[5-8]
「バミューダトライアングルね」
テーブルに広げられた、本ではない普通の地図。リリィたちが現在いるイギリスの、西の海を指して言う。
「船や飛行機から、乗務員だけが消える事件があったと聞きますね」
「オカルトじゃないのか?」
ニーナの発言に、ヨミヒトが腕組みをしたまま口をはさむ。
「我々も、オカルトみたいな力を持っていますよ」
「……それもそうか」
「とは言ってもね~、アンちゃんが宇宙人に連れ去られたとは思えないし」
大英博物館を出てすっかりいつも通りに戻ったセーラは、ソファに全体重を預けて天を仰いでいる。

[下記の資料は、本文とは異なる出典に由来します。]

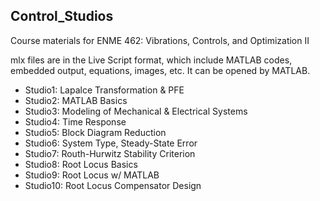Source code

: ## Control_Studios
Course materials for ENME 462: Vibrations, Controls, and Optimization II

mlx files are in the Live Script format, which include MATLAB codes, embedded output, equations, images, etc. It can be opened by MATLAB.

* Studio1: Lapalce Transformation & PFE
* Studio2: MATLAB Basics
* Studio3: Modeling of Mechanical & Electrical Systems
* Studio4: Time Response
* Studio5: Block Diagram Reduction
* Studio6: System Type, Steady-State Error
* Studio7: Routh-Hurwitz Stability Criterion
* Studio8: Root Locus Basics
* Studio9: Root Locus w/ MATLAB
* Studio10: Root Locus Compensator Design

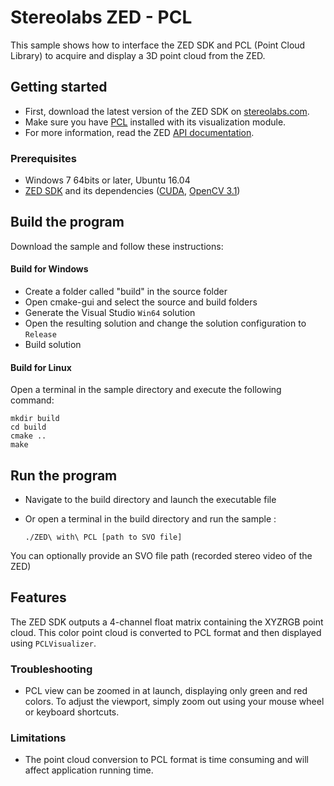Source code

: # Stereolabs ZED - PCL

This sample shows how to interface the ZED SDK and PCL (Point Cloud Library) to acquire and display a 3D point cloud from the ZED.


## Getting started

- First, download the latest version of the ZED SDK on [stereolabs.com](https://www.stereolabs.com).
- Make sure you have [PCL](https://github.com/PointCloudLibrary/pcl) installed with its visualization module.
- For more information, read the ZED [API documentation](https://www.stereolabs.com/developers/documentation/API/).


### Prerequisites

- Windows 7 64bits or later, Ubuntu 16.04
- [ZED SDK](https://www.stereolabs.com/developers/) and its dependencies ([CUDA](https://developer.nvidia.com/cuda-downloads), [OpenCV 3.1](http://opencv.org/downloads.html))


## Build the program

Download the sample and follow these instructions:

#### Build for Windows

  - Create a folder called "build" in the source folder
  - Open cmake-gui and select the source and build folders
  - Generate the Visual Studio `Win64` solution
  - Open the resulting solution and change the solution configuration to `Release`
  - Build solution

#### Build for Linux

Open a terminal in the sample directory and execute the following command:

    mkdir build
    cd build
    cmake ..
    make

## Run the program

- Navigate to the build directory and launch the executable file
- Or open a terminal in the build directory and run the sample :

      ./ZED\ with\ PCL [path to SVO file]

You can optionally provide an SVO file path (recorded stereo video of the ZED)


## Features

The ZED SDK outputs a 4-channel float matrix containing the XYZRGB point cloud. This color point cloud is converted to PCL format and then displayed using `PCLVisualizer`.



### Troubleshooting
 - PCL view can be zoomed in at launch, displaying only green and red colors. To adjust the viewport, simply zoom out using your mouse wheel or keyboard shortcuts.

### Limitations

- The point cloud conversion to PCL format is time consuming and will affect application running time.
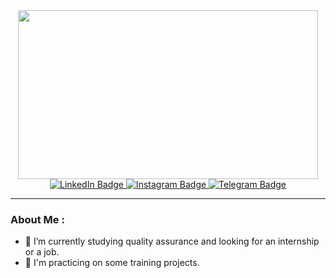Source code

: <div id="header" align="center">
  <img src="https://media.giphy.com/media/l2R09a5L5Bb6ppV7y/giphy.gif" width="480" height="270"/>
</div>    
<div id="badges" align="center">
  <a href="https://www.linkedin.com/in/kristina-markevich-168242271/">
    <img src="https://img.shields.io/badge/LinkedIn-blue?style=for-the-badge&logo=linkedin&logoColor=white" alt="LinkedIn Badge"/>
  </a>
   <a href="https://instagram.com/paxiella?igshid=MzNlNGNkZWQ4Mg==">
    <img src="https://img.shields.io/badge/Instagram-red?style=for-the-badge&logo=instagram&logoColor=red" alt="Instagram Badge"/>
  </a>
  <a href="https://t.me/omoroshk">
    <img src="https://img.shields.io/badge/Telegram-blue?style=for-the-badge&logo=telegram&logoColor=white" alt="Telegram Badge"/>
  </a>
</div>

---
### About Me :
- 🌱 I’m currently studying quality assurance and looking for an internship or a job.
- 👯 I'm practicing on some training projects.




<!--
**KristinaMarkevich/KristinaMarkevich** is a ✨ _special_ ✨ repository because its `README.md` (this file) appears on your GitHub profile.

Here are some ideas to get you started:

- 🔭 I’m currently working on ...
- 🌱 I’m currently learning ...
- 👯 I’m looking to collaborate on ...
- 🤔 I’m looking for help with ...
- 💬 Ask me about ...
- 📫 How to reach me: ...
- 😄 Pronouns: ...
- ⚡ Fun fact: ...
-->

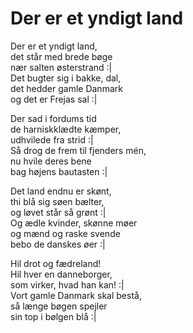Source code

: # Der er et yndigt land

Der er et yndigt land,  
det står med brede bøge  
 nær salten østerstrand :|  
Det bugter sig i bakke, dal,  
det hedder gamle Danmark  
 og det er Frejas sal :|

Der sad i fordums tid  
de harniskklædte kæmper,  
 udhvilede fra strid :|  
Så drog de frem til fjenders mén,  
nu hvile deres bene  
 bag højens bautasten :|

Det land endnu er skønt,  
thi blå sig søen bælter,  
 og løvet står så grønt :|  
Og ædle kvinder, skønne møer  
og mænd og raske svende  
 bebo de danskes øer :|

Hil drot og fædreland!  
Hil hver en danneborger,  
 som virker, hvad han kan! :|  
Vort gamle Danmark skal bestå,  
så længe bøgen spejler  
 sin top i bølgen blå :|
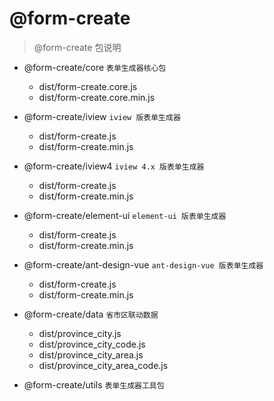 # @form-create
> @form-create 包说明

- @form-create/core `表单生成器核心包`

    - dist/form-create.core.js
    - dist/form-create.core.min.js

- @form-create/iview `iview 版表单生成器`

    - dist/form-create.js
    - dist/form-create.min.js

- @form-create/iview4 `iview 4.x 版表单生成器`

    - dist/form-create.js
    - dist/form-create.min.js

- @form-create/element-ui `element-ui 版表单生成器`

    - dist/form-create.js
    - dist/form-create.min.js

- @form-create/ant-design-vue `ant-design-vue 版表单生成器`

    - dist/form-create.js
    - dist/form-create.min.js

- @form-create/data `省市区联动数据`

    - dist/province_city.js
    - dist/province_city_code.js
    - dist/province_city_area.js
    - dist/province_city_area_code.js

- @form-create/utils `表单生成器工具包`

「死んだとも思えない。ただでさえしぶとい性格だというのに、あんな能力まで身につけたんだ。なんらかの脅威に襲われても、負けるはずがない」
そう言い切るシノユキを見て、セーラが口角を上げる。
「愛だね~」
「違う。それにしても狭いなここは」
「あっ、話を逸らした! 図星だ!」
「やかましい!」
「あの、申し訳ないんだけど少し静かにしてもらえるかな……集合住宅だから……」
シノユキとセーラに挟まれてソファに座っていたアランが、義手の付け根をさすりながら呟いた。
現在、セーラたちに突然押しかけられ、アランの八畳ほどの部屋に六人が鮨詰めになっていた。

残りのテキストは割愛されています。